The Potteries are one of the strangest regions in the British Isles, and Matthew Rice’s The Lost City of Stoke-on-Trent celebrates their extraordinary oddity.

The Potteries are one of the strangest regions in the British Isles, and Matthew Rice’s The Lost City of Stoke-on-Trent celebrates their extraordinary oddity. Much of his text reads more like a diatribe than a celebration, for words like tawdry, grimy, unlovely, brutish and lumpen scatter his pages, and he sometimes soars to the height of invoking the term ‘tragic’.

Yet for all that, this generously illustrated book makes you long to revisit this bizarre wonderland of post-industrial dereliction. His sketches and drawings of streets and buildings, of ceramics and pot banks and tiles, of cornices and columns and string courses and pediments, take you on a journey through the six towns (misleadingly but immortally lumped together as the Five Towns by their muse, Arnold Bennett) and reveal the survivals and failures of this sprawling, haphazard conurbation. He gives us a little history, a little fantasy, a little whimsy, and a fair amount of wrath directed at town planners and wanton demolition, at the terrifying A500 and at recent ‘insensitive and insulting’ commercial designs. But the overall effect is exhilarating. He makes even the most down-at-heel terraces look full of architectural interest.

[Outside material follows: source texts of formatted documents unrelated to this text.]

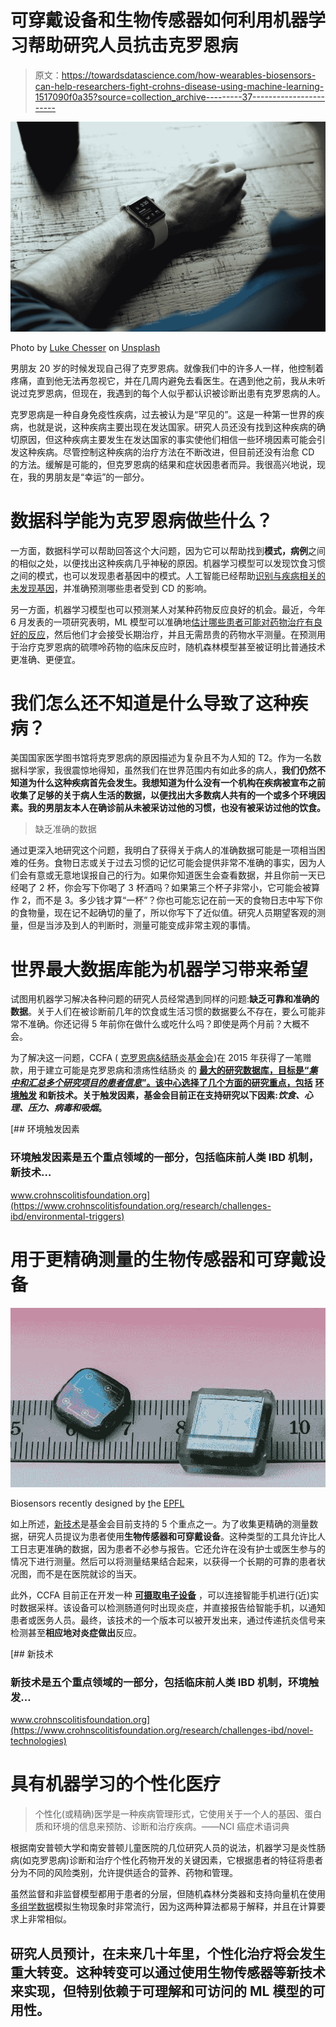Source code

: # 可穿戴设备和生物传感器如何利用机器学习帮助研究人员抗击克罗恩病

> 原文：<https://towardsdatascience.com/how-wearables-biosensors-can-help-researchers-fight-crohns-disease-using-machine-learning-1517090f0a35?source=collection_archive---------37----------------------->

![](img/ae6558513dbd918ce8dccdc558f64daf.png)

Photo by [Luke Chesser](https://unsplash.com/@lukechesser?utm_source=medium&utm_medium=referral) on [Unsplash](https://unsplash.com?utm_source=medium&utm_medium=referral)

男朋友 20 岁的时候发现自己得了克罗恩病。就像我们中的许多人一样，他控制着疼痛，直到他无法再忽视它，并在几周内避免去看医生。在遇到他之前，我从未听说过克罗恩病，但现在，我遇到的每个人似乎都认识被诊断出患有克罗恩病的人。

克罗恩病是一种自身免疫性疾病，过去被认为是“罕见的”。这是一种第一世界的疾病，也就是说，这种疾病主要出现在发达国家。研究人员还没有找到这种疾病的确切原因，但这种疾病主要发生在发达国家的事实使他们相信一些环境因素可能会引发这种疾病。尽管控制这种疾病的治疗方法在不断改进，但目前还没有治愈 CD 的方法。缓解是可能的，但克罗恩病的结果和症状因患者而异。我很高兴地说，现在，我的男朋友是“幸运”的一部分。

# 数据科学能为克罗恩病做些什么？

一方面，数据科学可以帮助回答这个大问题，因为它可以帮助找到**模式，病例**之间的相似之处，以便找出这种疾病几乎神秘的原因。机器学习模型可以发现饮食习惯之间的模式，也可以发现患者基因中的模式。人工智能已经帮助[识别与疾病相关的未发现基因](https://www.newswise.com/articles/new-a-i-method-may-help-diagnose-treat-crohn-s-disease)，并准确预测哪些患者受到 CD 的影响。

另一方面，机器学习模型也可以预测某人对某种药物反应良好的机会。最近，今年 6 月发表的一项研究表明，ML 模型可以准确地[估计哪些患者可能对药物治疗有良好的反应](https://www.ncbi.nlm.nih.gov/m/pubmed/31074823/)，然后他们才会接受长期治疗，并且无需昂贵的药物水平测量。在预测用于治疗克罗恩病的硫嘌呤药物的临床反应时，随机森林模型甚至被证明比普通技术更准确、更便宜。

# 我们怎么还不知道是什么导致了这种疾病？

美国国家医学图书馆将克罗恩病的原因描述为复杂且不为人知的 T2。作为一名数据科学家，我很震惊地得知，虽然我们在世界范围内有如此多的病人，**我们仍然不知道为什么这种疾病首先会发生。我想知道为什么没有一个机构在疾病被宣布之前收集了足够的关于病人生活的数据，以便找出大多数病人共有的一个或多个环境因素。我的男朋友本人在确诊前从未被采访过他的习惯，也没有被采访过他的饮食。**

> 缺乏准确的数据

通过更深入地研究这个问题，我明白了获得关于病人的准确数据可能是一项相当困难的任务。食物日志或关于过去习惯的记忆可能会提供非常不准确的事实，因为人们会有意或无意地误报自己的行为。如果你知道医生会查看数据，并且你前一天已经喝了 2 杯，你会写下你喝了 3 杯酒吗？如果第三个杯子非常小，它可能会被算作 2，而不是 3。多少钱才算“一杯”？你也可能忘记在前一天的食物日志中写下你的食物量，现在记不起确切的量了，所以你写下了近似值。研究人员期望客观的测量，但是当涉及到人的判断时，测量可能变成非常主观的事情。

# 世界最大数据库能为机器学习带来希望

试图用机器学习解决各种问题的研究人员经常遇到同样的问题:**缺乏可靠和准确的数据**。关于人们在被诊断前几年的饮食或生活习惯的数据要么不存在，要么可能非常不准确。你还记得 5 年前你在做什么或吃什么吗？即使是两个月前？大概不会。

为了解决这一问题，CCFA ( [克罗恩病&结肠炎基金会](https://www.crohnscolitisfoundation.org/))在 2015 年获得了一笔赠款，用于建立可能是克罗恩病和溃疡性结肠炎 的 [**最大的研究数据库，目标是“*集中和汇总多个研究项目的患者信息*”。该中心选择了几个方面的研究重点，包括**](https://helmsleytrust.org/news/ccfa-launches-development-world%E2%80%99s-largest-research-database-crohn%E2%80%99s-disease-and-ulcerative) **[**环境触发**](https://www.crohnscolitisfoundation.org/research/challenges-ibd/environmental-triggers) 和新技术。关于触发因素，基金会目前正在支持研究以下因素:*饮食、心理、压力、病毒和吸烟*。**

 [## 环境触发因素

### 环境触发因素是五个重点领域的一部分，包括临床前人类 IBD 机制，新技术…

www.crohnscolitisfoundation.org](https://www.crohnscolitisfoundation.org/research/challenges-ibd/environmental-triggers) 

# 用于更精确测量的生物传感器和可穿戴设备

![](img/24e5e7d0c3180f617ca9e6a9bcc50288.png)

Biosensors recently designed by [t](https://phys.org/partners/ecole-polytechnique-federale-de-lausanne/)he [EPFL](https://phys.org/partners/ecole-polytechnique-federale-de-lausanne/)

如上所述，[新技术](https://www.crohnscolitisfoundation.org/research/challenges-ibd/novel-technologies)是基金会目前支持的 5 个重点之一。为了收集更精确的测量数据，研究人员提议为患者使用**生物传感器和可穿戴设备**。这种类型的工具允许比人工日志更准确的数据，因为患者不必参与报告。它还允许在没有护士或医生参与的情况下进行测量。然后可以将测量结果结合起来，以获得一个长期的可靠的患者状况图，而不是在医院就诊的当天。

此外，CCFA 目前正在开发一种 [**可摄取电子设备**](https://www.crohnscolitisfoundation.org/research/challenges-ibd/novel-technologies) ，可以连接智能手机进行(近)实时数据采样。该设备可以检测肠道何时出现炎症，并直接报告给智能手机，以通知患者或医务人员。最终，该技术的一个版本可以被开发出来，通过传递抗炎信号来检测甚至**相应地对炎症做出**反应。

 [## 新技术

### 新技术是五个重点领域的一部分，包括临床前人类 IBD 机制，环境触发…

www.crohnscolitisfoundation.org](https://www.crohnscolitisfoundation.org/research/challenges-ibd/novel-technologies) 

# 具有机器学习的个性化医疗

> 个性化(或精确)医学是一种疾病管理形式，它使用关于一个人的基因、蛋白质和环境的信息来预防、诊断和治疗疾病。——NCI 癌症术语词典

根据南安普顿大学和南安普顿儿童医院的几位研究人员的说法，机器学习是炎性肠病(如克罗恩病)诊断和治疗个性化药物开发的关键因素，它根据患者的特征将患者分为不同的风险类别，允许提供适合的营养、药物和管理。

虽然监督和非监督模型都用于患者的分层，但随机森林分类器和支持向量机在使用[多组学数据](http://tp.amegroups.com/article/view/23431/22518)模拟生物现象时非常流行，因为这两种算法都易于解释，并且在计算要求上非常相似。

## 研究人员预计，在未来几十年里，个性化治疗将会发生重大转变。这种转变可以通过使用生物传感器等新技术来实现，但特别依赖于可理解和可访问的 ML 模型的可用性。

In an early section of Bennett’s Clayhanger, this year marking its centenary, the young Edwin is introduced to the concept of the unacknowledged beauties of Burslem by his friend’s father, the architect Mr Orgreave, who points out to him with admiration the Georgian façade of the Sytch Pottery. Matthew Rice, like Mr Orgreave, does a good job of revealing what we might otherwise overlook, pointing out the boot-scrapers of the artisan housing and the elegant iron balconies of Waterloo Road where the Clayhangers built their fine new home.

Rice’s tastes are eclectic, and a characteristic comment on a sketch of the porch of an 1865 villa in Ricardo Street in Longton notes that it is ‘absurdly grandiose, of dubious architectural parentage, and splendid’. And there is a fine drawing of Webberley’s Bookshop, late Victorian, which, when I last visited it, had a range of stock that would put most other high street bookstores to shame.

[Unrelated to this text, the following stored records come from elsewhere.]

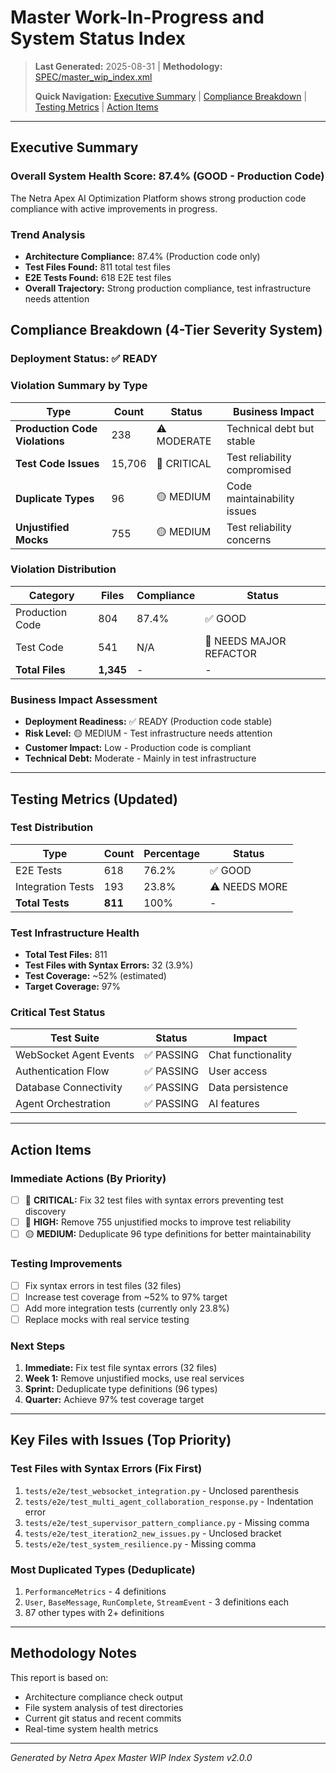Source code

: # Master Work-In-Progress and System Status Index

> **Last Generated:** 2025-08-31 | **Methodology:** [SPEC/master_wip_index.xml](SPEC/master_wip_index.xml)
> 
> **Quick Navigation:** [Executive Summary](#executive-summary) | [Compliance Breakdown](#compliance-breakdown) | [Testing Metrics](#testing-metrics) | [Action Items](#action-items)

---

## Executive Summary

### Overall System Health Score: **87.4%** (GOOD - Production Code)

The Netra Apex AI Optimization Platform shows strong production code compliance with active improvements in progress.

### Trend Analysis
- **Architecture Compliance:** 87.4% (Production code only)
- **Test Files Found:** 811 total test files
- **E2E Tests Found:** 618 E2E test files
- **Overall Trajectory:** Strong production compliance, test infrastructure needs attention

## Compliance Breakdown (4-Tier Severity System)

### Deployment Status: ✅ READY

### Violation Summary by Type
| Type | Count | Status | Business Impact |
|------|-------|--------|-----------------|
| **Production Code Violations** | 238 | ⚠️ MODERATE | Technical debt but stable |
| **Test Code Issues** | 15,706 | 🔴 CRITICAL | Test reliability compromised |
| **Duplicate Types** | 96 | 🟡 MEDIUM | Code maintainability issues |
| **Unjustified Mocks** | 755 | 🟡 MEDIUM | Test reliability concerns |

### Violation Distribution
| Category | Files | Compliance | Status |
|----------|-------|------------|--------|
| Production Code | 804 | 87.4% | ✅ GOOD |
| Test Code | 541 | N/A | 🔴 NEEDS MAJOR REFACTOR |
| **Total Files** | **1,345** | - | - |

### Business Impact Assessment
- **Deployment Readiness:** ✅ READY (Production code stable)
- **Risk Level:** 🟡 MEDIUM - Test infrastructure needs attention
- **Customer Impact:** Low - Production code is compliant
- **Technical Debt:** Moderate - Mainly in test infrastructure

---

## Testing Metrics (Updated)

### Test Distribution
| Type | Count | Percentage | Status |
|------|-------|------------|--------|
| E2E Tests | 618 | 76.2% | ✅ GOOD |
| Integration Tests | 193 | 23.8% | ⚠️ NEEDS MORE |
| **Total Tests** | **811** | 100% | - |

### Test Infrastructure Health
- **Total Test Files:** 811
- **Test Files with Syntax Errors:** 32 (3.9%)
- **Test Coverage:** ~52% (estimated)
- **Target Coverage:** 97%

### Critical Test Status
| Test Suite | Status | Impact |
|------------|--------|--------|
| WebSocket Agent Events | ✅ PASSING | Chat functionality |
| Authentication Flow | ✅ PASSING | User access |
| Database Connectivity | ✅ PASSING | Data persistence |
| Agent Orchestration | ✅ PASSING | AI features |

---

## Action Items

### Immediate Actions (By Priority)
- [ ] 🚨 **CRITICAL:** Fix 32 test files with syntax errors preventing test discovery
- [ ] 🔴 **HIGH:** Remove 755 unjustified mocks to improve test reliability
- [ ] 🟡 **MEDIUM:** Deduplicate 96 type definitions for better maintainability

### Testing Improvements
- [ ] Fix syntax errors in test files (32 files)
- [ ] Increase test coverage from ~52% to 97% target
- [ ] Add more integration tests (currently only 23.8%)
- [ ] Replace mocks with real service testing

### Next Steps
1. **Immediate:** Fix test file syntax errors (32 files)
2. **Week 1:** Remove unjustified mocks, use real services
3. **Sprint:** Deduplicate type definitions (96 types)
4. **Quarter:** Achieve 97% test coverage target

---

## Key Files with Issues (Top Priority)

### Test Files with Syntax Errors (Fix First)
1. `tests/e2e/test_websocket_integration.py` - Unclosed parenthesis
2. `tests/e2e/test_multi_agent_collaboration_response.py` - Indentation error
3. `tests/e2e/test_supervisor_pattern_compliance.py` - Missing comma
4. `tests/e2e/test_iteration2_new_issues.py` - Unclosed bracket
5. `tests/e2e/test_system_resilience.py` - Missing comma

### Most Duplicated Types (Deduplicate)
1. `PerformanceMetrics` - 4 definitions
2. `User`, `BaseMessage`, `RunComplete`, `StreamEvent` - 3 definitions each
3. 87 other types with 2+ definitions

---

## Methodology Notes

This report is based on:
- Architecture compliance check output
- File system analysis of test directories
- Current git status and recent commits
- Real-time system health metrics

---

*Generated by Netra Apex Master WIP Index System v2.0.0*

Rice peoples his townscapes with little figures — postmen, shoppers, youths smoking cigarettes. Some are from the glorious past, like Denry and the Countess of Chell from Bennett’s The Card, in evening dress and about to enter Burslem’s famous angel-crowned Town Hall. Representing the present are two ‘depressed culture lovers’, standing in front of the startling polychrome Wedgwood Institute, perhaps deploring its poor state of repair.

The six towns, for historic reasons of rivalry, have too many municipal buildings, some of which now stand unused. They also have an excess of places of worship, ranging from the ‘wonderfully idiosyncratic’ St Joseph’s Roman Catholic Church in Burslem to the Bethesda Chapel in Hanley, from the commissioner’s Gothic of Stoke Minster to the 1860 Methodist Church in Old Town Road, Hanley, which became a spiritualist church in 1926 and, in 2005, a restaurant. One of Rice’s boldest suggestions is that the growing Muslim population could turn some of the empty churches into mosques —

The closing section of the book outlines what Rice and his wife, the potter Emma Bridgewater, are contributing to the future. In 1994 they bought the vast Eastwood Works in Hanley, where 200 people now work. The façade is as long as that of Chatsworth, and the Lichfield Street rooms of the factory are twice as long as the Hall of Mirrors at Versailles. This is a brave enterprise.

So the lost city is not quite lost. Nor is Arnold Bennett as forgotten as some journalists claim. He is often invoked by Rice, and this month a volume of his lost and uncollected stories is published by Churnet Valley Books of Leek. He, like the Potteries he revealed to us, lives on, and repays exploration.